What will those consultants say next? What marketers attending the National Chicken Council's Chicken Marketing Seminar heard from one of the big consulting guns is this: Chicken is the cod of the meat world, having few authentic quality distinctions emerging from our food culture. In fact, they were told, flavor distinctions in chicken are absent in our food culture. That's a different slant on the idea of chicken being the perfect flavor delivery vehicle, and a pretty blunt message, considering the audience. But if consultants are paid to deliver just the pleasant or the expected, somebody's money is being wasted.
Keeping a product in demand and relevant to changing consumer desires, in fact, can be something of a conundrum. Continued marketing success over long periods can be a potential hindrance to our ability to maintain sharp perspective on how products align with consumer needs and aspirations. Presumably, the marketers in Lake Tahoe were able to sharpen their focus in varying degrees, of course as a result of the presentation from Tinderbox, part of the Hartman Group, a market research and consulting firm.
Ryan Landtroop, client services manager for Tinderbox, told listeners that chicken is downplayed and often avoided by the culinary world. That's in sharp contrast, he noted, to other meat categories, like beef, pork, lamb and seafood, which offer truly complex flavor distinctions. That leads to another tough nugget from Tinderbox, "Considered by itself, chicken is uninspiring." And that finding deserves industry attention, Landtroop said, especially in light of what Tinderbox has identified as the "trend of the decade" the redefinition of quality. That redefinition involves something written about in this column in the past the emergence of freshness and cultural trends in defining product quality and value.
Consumers are willing to pay more for food products that are perceived to be higher quality, and quality is inextricably linked to notions of fresh, Landtroop said. That's bad news for products perceived as traditional "consumer processed goods" and signals their replacement with "fresh" counterparts. Fortunately, chicken is well-suited to taking on this trend.
Landtroop identified the following ways in which chicken could be "re-imagined" in keeping with this trend:
Local product, bearing a sense of place and freshness
Raised according to higher quality standards (defined as pre-modern)
Fed a higher quality diet yielding better taste and texture
Re-discovery of artisanal chicken breeds/varietals from the pre-modern era
Quality, Landtroop said, means high-level food experiences, which include connections to ingredients, origin narratives, processing, etc. That's away from the notion of packaged and processed foods towards fresh and includes the notion of "authentic eating." Food quality is increasingly assessed by consumers in terms of fresh, seasonal, local, freshly-prepared, ethnic, artisanal, etc.
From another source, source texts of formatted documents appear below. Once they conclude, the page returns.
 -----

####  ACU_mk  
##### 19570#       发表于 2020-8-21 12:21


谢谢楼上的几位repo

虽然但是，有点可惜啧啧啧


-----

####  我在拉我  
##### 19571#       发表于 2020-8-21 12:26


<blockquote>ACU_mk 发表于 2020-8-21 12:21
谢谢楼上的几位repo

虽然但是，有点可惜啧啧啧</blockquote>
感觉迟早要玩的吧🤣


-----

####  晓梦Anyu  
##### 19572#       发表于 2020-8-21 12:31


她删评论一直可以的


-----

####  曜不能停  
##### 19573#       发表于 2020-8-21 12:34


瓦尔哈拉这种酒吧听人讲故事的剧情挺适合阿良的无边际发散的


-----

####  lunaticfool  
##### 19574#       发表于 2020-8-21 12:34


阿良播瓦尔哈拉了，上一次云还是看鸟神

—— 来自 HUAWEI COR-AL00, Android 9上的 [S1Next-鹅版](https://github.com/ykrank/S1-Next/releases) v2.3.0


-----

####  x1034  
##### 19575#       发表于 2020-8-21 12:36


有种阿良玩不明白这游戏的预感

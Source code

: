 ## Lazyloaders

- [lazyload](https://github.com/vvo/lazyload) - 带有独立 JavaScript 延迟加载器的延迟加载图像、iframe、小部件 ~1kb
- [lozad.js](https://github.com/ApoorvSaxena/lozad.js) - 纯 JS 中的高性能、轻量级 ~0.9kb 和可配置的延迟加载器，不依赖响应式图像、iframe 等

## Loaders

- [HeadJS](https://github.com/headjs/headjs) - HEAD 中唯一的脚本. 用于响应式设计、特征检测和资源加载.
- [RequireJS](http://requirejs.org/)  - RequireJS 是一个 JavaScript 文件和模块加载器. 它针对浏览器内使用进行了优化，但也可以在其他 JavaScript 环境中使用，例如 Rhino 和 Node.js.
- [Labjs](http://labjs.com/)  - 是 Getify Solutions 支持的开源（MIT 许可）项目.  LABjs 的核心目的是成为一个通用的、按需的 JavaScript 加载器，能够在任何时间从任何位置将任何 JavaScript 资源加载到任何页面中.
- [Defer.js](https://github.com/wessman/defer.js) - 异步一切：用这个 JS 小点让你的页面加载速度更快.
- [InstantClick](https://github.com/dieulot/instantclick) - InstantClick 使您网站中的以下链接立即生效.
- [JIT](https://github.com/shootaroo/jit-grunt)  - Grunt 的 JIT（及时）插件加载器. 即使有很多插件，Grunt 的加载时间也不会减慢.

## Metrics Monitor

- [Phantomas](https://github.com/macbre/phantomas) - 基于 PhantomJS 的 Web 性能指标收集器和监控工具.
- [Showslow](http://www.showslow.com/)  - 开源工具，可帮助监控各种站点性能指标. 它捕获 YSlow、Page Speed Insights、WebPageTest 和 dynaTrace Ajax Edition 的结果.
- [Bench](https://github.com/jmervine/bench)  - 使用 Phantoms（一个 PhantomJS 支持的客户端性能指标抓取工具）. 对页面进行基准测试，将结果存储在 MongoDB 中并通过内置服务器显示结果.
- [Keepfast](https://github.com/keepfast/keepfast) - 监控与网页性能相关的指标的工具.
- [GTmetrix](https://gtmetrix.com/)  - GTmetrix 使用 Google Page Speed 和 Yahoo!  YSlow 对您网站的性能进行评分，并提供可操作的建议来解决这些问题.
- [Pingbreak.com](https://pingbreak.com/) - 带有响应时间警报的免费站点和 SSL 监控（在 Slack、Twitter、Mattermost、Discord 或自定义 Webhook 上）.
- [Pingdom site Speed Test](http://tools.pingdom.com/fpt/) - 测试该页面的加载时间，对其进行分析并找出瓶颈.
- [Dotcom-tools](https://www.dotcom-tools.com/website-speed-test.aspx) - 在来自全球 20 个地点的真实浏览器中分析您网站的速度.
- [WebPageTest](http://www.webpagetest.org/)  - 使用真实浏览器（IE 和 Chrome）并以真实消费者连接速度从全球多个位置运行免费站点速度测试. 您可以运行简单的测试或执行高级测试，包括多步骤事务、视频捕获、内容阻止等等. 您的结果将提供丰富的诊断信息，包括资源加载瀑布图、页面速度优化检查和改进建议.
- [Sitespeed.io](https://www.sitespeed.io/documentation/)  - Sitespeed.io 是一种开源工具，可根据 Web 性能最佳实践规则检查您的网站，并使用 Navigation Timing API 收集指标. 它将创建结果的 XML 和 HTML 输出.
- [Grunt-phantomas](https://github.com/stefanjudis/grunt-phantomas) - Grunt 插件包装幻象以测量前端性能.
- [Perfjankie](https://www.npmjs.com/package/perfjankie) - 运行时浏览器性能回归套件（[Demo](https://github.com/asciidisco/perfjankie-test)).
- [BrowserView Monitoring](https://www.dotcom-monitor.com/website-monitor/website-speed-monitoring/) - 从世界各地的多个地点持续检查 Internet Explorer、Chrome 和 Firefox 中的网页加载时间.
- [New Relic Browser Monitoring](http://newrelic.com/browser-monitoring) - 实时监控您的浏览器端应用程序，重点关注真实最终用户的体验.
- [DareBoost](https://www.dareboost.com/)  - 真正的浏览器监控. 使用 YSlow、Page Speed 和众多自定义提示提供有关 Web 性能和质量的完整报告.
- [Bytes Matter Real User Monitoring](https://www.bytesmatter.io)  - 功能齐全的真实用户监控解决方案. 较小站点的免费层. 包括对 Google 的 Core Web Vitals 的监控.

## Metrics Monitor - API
Re-imagining chicken, he said, should be grounded in its origins (i.e., the farm) not better factory production techniques.
Landtroop's suggestion that companies should consider offering heirloom varieties of chicken raised some eyebrows. He cited the rising popularity of heirloom tomatoes as a parallel for success.
One thing I have learned over the years is that when marketers from competing companies sit down together to hear ideas about potential new products or strategies, don't expect them to tip their hands about their interest. In Lake Tahoe, they listened intently and wore good poker faces.